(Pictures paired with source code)
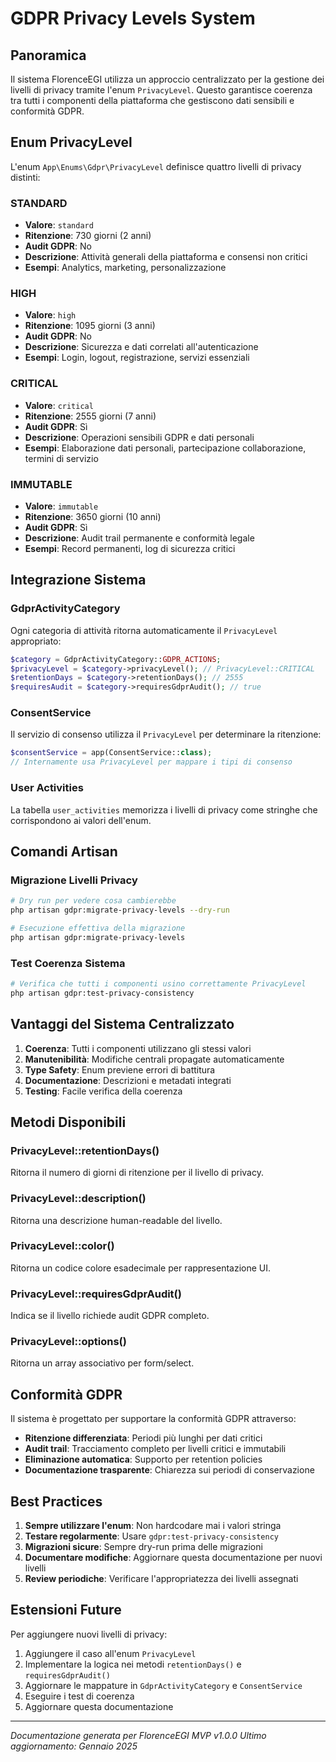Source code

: # GDPR Privacy Levels System

## Panoramica

Il sistema FlorenceEGI utilizza un approccio centralizzato per la gestione dei livelli di privacy tramite l'enum `PrivacyLevel`. Questo garantisce coerenza tra tutti i componenti della piattaforma che gestiscono dati sensibili e conformità GDPR.

## Enum PrivacyLevel

L'enum `App\Enums\Gdpr\PrivacyLevel` definisce quattro livelli di privacy distinti:

### STANDARD

-   **Valore**: `standard`
-   **Ritenzione**: 730 giorni (2 anni)
-   **Audit GDPR**: No
-   **Descrizione**: Attività generali della piattaforma e consensi non critici
-   **Esempi**: Analytics, marketing, personalizzazione

### HIGH

-   **Valore**: `high`
-   **Ritenzione**: 1095 giorni (3 anni)
-   **Audit GDPR**: No
-   **Descrizione**: Sicurezza e dati correlati all'autenticazione
-   **Esempi**: Login, logout, registrazione, servizi essenziali

### CRITICAL

-   **Valore**: `critical`
-   **Ritenzione**: 2555 giorni (7 anni)
-   **Audit GDPR**: Sì
-   **Descrizione**: Operazioni sensibili GDPR e dati personali
-   **Esempi**: Elaborazione dati personali, partecipazione collaborazione, termini di servizio

### IMMUTABLE

-   **Valore**: `immutable`
-   **Ritenzione**: 3650 giorni (10 anni)
-   **Audit GDPR**: Sì
-   **Descrizione**: Audit trail permanente e conformità legale
-   **Esempi**: Record permanenti, log di sicurezza critici

## Integrazione Sistema

### GdprActivityCategory

Ogni categoria di attività ritorna automaticamente il `PrivacyLevel` appropriato:

```php
$category = GdprActivityCategory::GDPR_ACTIONS;
$privacyLevel = $category->privacyLevel(); // PrivacyLevel::CRITICAL
$retentionDays = $category->retentionDays(); // 2555
$requiresAudit = $category->requiresGdprAudit(); // true
```

### ConsentService

Il servizio di consenso utilizza il `PrivacyLevel` per determinare la ritenzione:

```php
$consentService = app(ConsentService::class);
// Internamente usa PrivacyLevel per mappare i tipi di consenso
```

### User Activities

La tabella `user_activities` memorizza i livelli di privacy come stringhe che corrispondono ai valori dell'enum.

## Comandi Artisan

### Migrazione Livelli Privacy

```bash
# Dry run per vedere cosa cambierebbe
php artisan gdpr:migrate-privacy-levels --dry-run

# Esecuzione effettiva della migrazione
php artisan gdpr:migrate-privacy-levels
```

### Test Coerenza Sistema

```bash
# Verifica che tutti i componenti usino correttamente PrivacyLevel
php artisan gdpr:test-privacy-consistency
```

## Vantaggi del Sistema Centralizzato

1. **Coerenza**: Tutti i componenti utilizzano gli stessi valori
2. **Manutenibilità**: Modifiche centrali propagate automaticamente
3. **Type Safety**: Enum previene errori di battitura
4. **Documentazione**: Descrizioni e metadati integrati
5. **Testing**: Facile verifica della coerenza

## Metodi Disponibili

### PrivacyLevel::retentionDays()

Ritorna il numero di giorni di ritenzione per il livello di privacy.

### PrivacyLevel::description()

Ritorna una descrizione human-readable del livello.

### PrivacyLevel::color()

Ritorna un codice colore esadecimale per rappresentazione UI.

### PrivacyLevel::requiresGdprAudit()

Indica se il livello richiede audit GDPR completo.

### PrivacyLevel::options()

Ritorna un array associativo per form/select.

## Conformità GDPR

Il sistema è progettato per supportare la conformità GDPR attraverso:

-   **Ritenzione differenziata**: Periodi più lunghi per dati critici
-   **Audit trail**: Tracciamento completo per livelli critici e immutabili
-   **Eliminazione automatica**: Supporto per retention policies
-   **Documentazione trasparente**: Chiarezza sui periodi di conservazione

## Best Practices

1. **Sempre utilizzare l'enum**: Non hardcodare mai i valori stringa
2. **Testare regolarmente**: Usare `gdpr:test-privacy-consistency`
3. **Migrazioni sicure**: Sempre dry-run prima delle migrazioni
4. **Documentare modifiche**: Aggiornare questa documentazione per nuovi livelli
5. **Review periodiche**: Verificare l'appropriatezza dei livelli assegnati

## Estensioni Future

Per aggiungere nuovi livelli di privacy:

1. Aggiungere il caso all'enum `PrivacyLevel`
2. Implementare la logica nei metodi `retentionDays()` e `requiresGdprAudit()`
3. Aggiornare le mappature in `GdprActivityCategory` e `ConsentService`
4. Eseguire i test di coerenza
5. Aggiornare questa documentazione

---

_Documentazione generata per FlorenceEGI MVP v1.0.0_
_Ultimo aggiornamento: Gennaio 2025_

▶ [Directions for this task]: When a line above contains the string "anni", copy that line.

▶ [Reply]:
-   **Ritenzione**: 730 giorni (2 anni)
-   **Ritenzione**: 1095 giorni (3 anni)
-   **Ritenzione**: 2555 giorni (7 anni)
-   **Ritenzione**: 3650 giorni (10 anni)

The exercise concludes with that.